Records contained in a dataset
========
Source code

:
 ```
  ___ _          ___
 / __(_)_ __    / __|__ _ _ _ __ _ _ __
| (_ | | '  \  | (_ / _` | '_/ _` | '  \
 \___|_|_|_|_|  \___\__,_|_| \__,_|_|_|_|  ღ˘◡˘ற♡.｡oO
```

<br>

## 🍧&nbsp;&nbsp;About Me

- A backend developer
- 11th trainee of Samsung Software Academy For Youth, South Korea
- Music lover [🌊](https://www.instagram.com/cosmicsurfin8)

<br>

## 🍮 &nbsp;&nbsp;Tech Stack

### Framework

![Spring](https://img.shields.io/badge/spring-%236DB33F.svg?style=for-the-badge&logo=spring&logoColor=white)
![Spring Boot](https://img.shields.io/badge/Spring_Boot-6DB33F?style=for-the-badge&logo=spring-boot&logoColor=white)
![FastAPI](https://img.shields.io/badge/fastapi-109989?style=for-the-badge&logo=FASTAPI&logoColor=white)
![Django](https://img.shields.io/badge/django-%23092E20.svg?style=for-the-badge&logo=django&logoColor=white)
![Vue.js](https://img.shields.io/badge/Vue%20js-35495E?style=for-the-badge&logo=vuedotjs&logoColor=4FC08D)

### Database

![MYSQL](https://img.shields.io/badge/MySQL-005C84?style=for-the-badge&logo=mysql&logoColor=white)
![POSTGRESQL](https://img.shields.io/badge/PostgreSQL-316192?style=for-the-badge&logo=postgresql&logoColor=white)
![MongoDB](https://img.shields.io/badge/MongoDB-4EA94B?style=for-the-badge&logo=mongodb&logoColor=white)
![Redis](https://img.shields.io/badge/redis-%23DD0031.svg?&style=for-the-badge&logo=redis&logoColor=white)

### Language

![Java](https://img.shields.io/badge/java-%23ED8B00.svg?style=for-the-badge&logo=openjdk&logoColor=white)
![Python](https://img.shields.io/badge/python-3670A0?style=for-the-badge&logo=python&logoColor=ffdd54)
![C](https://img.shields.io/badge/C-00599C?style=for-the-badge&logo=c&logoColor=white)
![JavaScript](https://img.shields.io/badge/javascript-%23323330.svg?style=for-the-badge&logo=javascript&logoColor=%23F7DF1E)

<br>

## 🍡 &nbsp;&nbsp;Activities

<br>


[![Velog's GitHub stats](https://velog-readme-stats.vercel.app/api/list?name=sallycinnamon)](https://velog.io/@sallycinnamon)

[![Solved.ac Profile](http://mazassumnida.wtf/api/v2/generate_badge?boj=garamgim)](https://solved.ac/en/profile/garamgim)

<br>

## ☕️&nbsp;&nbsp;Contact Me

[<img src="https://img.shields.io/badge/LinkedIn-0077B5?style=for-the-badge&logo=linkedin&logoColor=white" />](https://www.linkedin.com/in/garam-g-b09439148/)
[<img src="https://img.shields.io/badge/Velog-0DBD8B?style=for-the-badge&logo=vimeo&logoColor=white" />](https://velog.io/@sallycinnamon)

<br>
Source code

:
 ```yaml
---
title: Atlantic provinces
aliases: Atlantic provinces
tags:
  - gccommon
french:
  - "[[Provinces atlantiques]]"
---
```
========
YOUR GOAL: Gather all lines from the records above in which "velog" appears.

RESULT OF THE EXERCISE:
[![Velog's GitHub stats](https://velog-readme-stats.vercel.app/api/list?name=sallycinnamon)](https://velog.io/@sallycinnamon)
[<img src="https://img.shields.io/badge/Velog-0DBD8B?style=for-the-badge&logo=vimeo&logoColor=white" />](https://velog.io/@sallycinnamon)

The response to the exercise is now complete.